Campus Spending Account (CSA)

Included on the bill as an optional item. Funds in this account can be used at the campus bookstore and for vending, laundry, and copying machines. The funds can also be used for dining on-campus or for off-campus purchases with our Campus Partners.


College catalogs provide all types of information that parents and students need to know about a school. They list, for example, the institution's history and philosophy, policies and procedures, accreditation status, courses of study, degrees and certificates offered, physical facilities, admission and enrollment procedures, financial aid, student life activities, etc.

Certificate Programs

Certificate programs are designed to provide specific job skills. Certificate programs require a minimum of 30 credit hours of vocational course work and generally do not require any general education course work (communication, humanities, social science, natural science, etc.).

Challenging a Course

A procedure that allows a student to take a test to prove competency in a certain area and receive college credit for a class.

Citizen/Eligible Non-Citizen

Students must be one of the following to receive federal student aid: U.S. Citizen; U.S. national (includes natives of American Samoa or Swain's Island); U.S. permanent resident who has an I-151, I-551, or I-551C (Alien Registration Receipt Card).

Clinical Liability Insurance

A fee included on the semester bill for liability insurance coverage for students enrolled in clinical programs.
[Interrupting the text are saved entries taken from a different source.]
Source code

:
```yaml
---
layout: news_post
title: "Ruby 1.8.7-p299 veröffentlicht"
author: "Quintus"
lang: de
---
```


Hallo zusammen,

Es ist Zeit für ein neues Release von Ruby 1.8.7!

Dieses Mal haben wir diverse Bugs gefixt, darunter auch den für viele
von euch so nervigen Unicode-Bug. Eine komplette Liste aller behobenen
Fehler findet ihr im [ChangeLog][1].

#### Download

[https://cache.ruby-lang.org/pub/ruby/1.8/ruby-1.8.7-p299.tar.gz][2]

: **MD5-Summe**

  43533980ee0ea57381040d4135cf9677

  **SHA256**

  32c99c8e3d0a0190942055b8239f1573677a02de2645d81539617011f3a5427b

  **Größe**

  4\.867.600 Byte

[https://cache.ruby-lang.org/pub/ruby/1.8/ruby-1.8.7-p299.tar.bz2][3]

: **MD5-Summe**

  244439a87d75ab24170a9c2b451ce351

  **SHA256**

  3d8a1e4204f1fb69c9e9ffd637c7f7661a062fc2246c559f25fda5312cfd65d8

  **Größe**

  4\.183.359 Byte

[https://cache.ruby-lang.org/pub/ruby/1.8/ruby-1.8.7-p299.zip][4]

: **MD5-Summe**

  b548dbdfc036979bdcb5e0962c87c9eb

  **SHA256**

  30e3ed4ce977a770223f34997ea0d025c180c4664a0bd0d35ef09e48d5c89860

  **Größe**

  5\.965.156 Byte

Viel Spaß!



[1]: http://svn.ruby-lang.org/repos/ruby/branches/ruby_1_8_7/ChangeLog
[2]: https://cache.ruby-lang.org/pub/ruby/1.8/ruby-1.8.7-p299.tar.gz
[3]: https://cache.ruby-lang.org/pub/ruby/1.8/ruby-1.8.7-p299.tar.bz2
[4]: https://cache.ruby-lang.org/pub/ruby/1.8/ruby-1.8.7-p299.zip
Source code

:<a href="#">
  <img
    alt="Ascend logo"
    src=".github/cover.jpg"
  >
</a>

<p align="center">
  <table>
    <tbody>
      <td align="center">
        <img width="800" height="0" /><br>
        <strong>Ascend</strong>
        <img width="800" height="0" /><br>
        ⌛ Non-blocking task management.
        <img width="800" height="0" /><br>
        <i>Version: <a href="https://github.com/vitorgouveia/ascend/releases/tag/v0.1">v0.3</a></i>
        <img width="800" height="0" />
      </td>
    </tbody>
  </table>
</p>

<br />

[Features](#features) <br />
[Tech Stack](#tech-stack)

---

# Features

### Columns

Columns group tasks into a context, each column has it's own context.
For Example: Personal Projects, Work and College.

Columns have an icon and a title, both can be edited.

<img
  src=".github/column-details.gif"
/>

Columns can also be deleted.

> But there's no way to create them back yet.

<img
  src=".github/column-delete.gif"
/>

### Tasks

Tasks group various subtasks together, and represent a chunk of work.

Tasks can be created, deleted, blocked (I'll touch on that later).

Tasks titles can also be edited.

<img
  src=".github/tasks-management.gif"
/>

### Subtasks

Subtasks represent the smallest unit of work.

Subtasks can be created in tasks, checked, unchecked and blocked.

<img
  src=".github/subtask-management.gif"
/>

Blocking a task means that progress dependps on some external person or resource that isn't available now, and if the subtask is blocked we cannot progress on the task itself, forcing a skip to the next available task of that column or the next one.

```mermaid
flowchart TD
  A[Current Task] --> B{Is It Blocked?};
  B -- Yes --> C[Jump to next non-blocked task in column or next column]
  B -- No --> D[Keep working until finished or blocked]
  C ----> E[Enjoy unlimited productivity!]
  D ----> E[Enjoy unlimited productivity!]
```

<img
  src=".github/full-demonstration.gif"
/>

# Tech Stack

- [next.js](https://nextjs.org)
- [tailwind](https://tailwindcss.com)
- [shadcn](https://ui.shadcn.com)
A college is an institution of higher education that grants degrees and certificates. The term is also used to designate the organizational units of a university such as the College of Education or the College of Engineering.

College Level Examination Program (CLEP)

CLEP is the most widely accepted credit-by-examination program in the United States today, helping students of all ages earn college degrees faster by getting credit for what they already know. By receiving a satisfactory score, students earn from 3 to 12 college credits toward their college degree for each CLEP taken, depending on the exam subject.

Commuter Student

A student who is not an on-campus resident. "Commuter" often refers to a student living at home with their parent(s) or guardian while attending college.

Comprehensive Student Fee

A fee paid by all students in order to provide quality services to everyone. The fee is comprised of an activities fee, Alumni Fee, athletics fee, college fee, educational technology fee, health fee, and a transportation fee.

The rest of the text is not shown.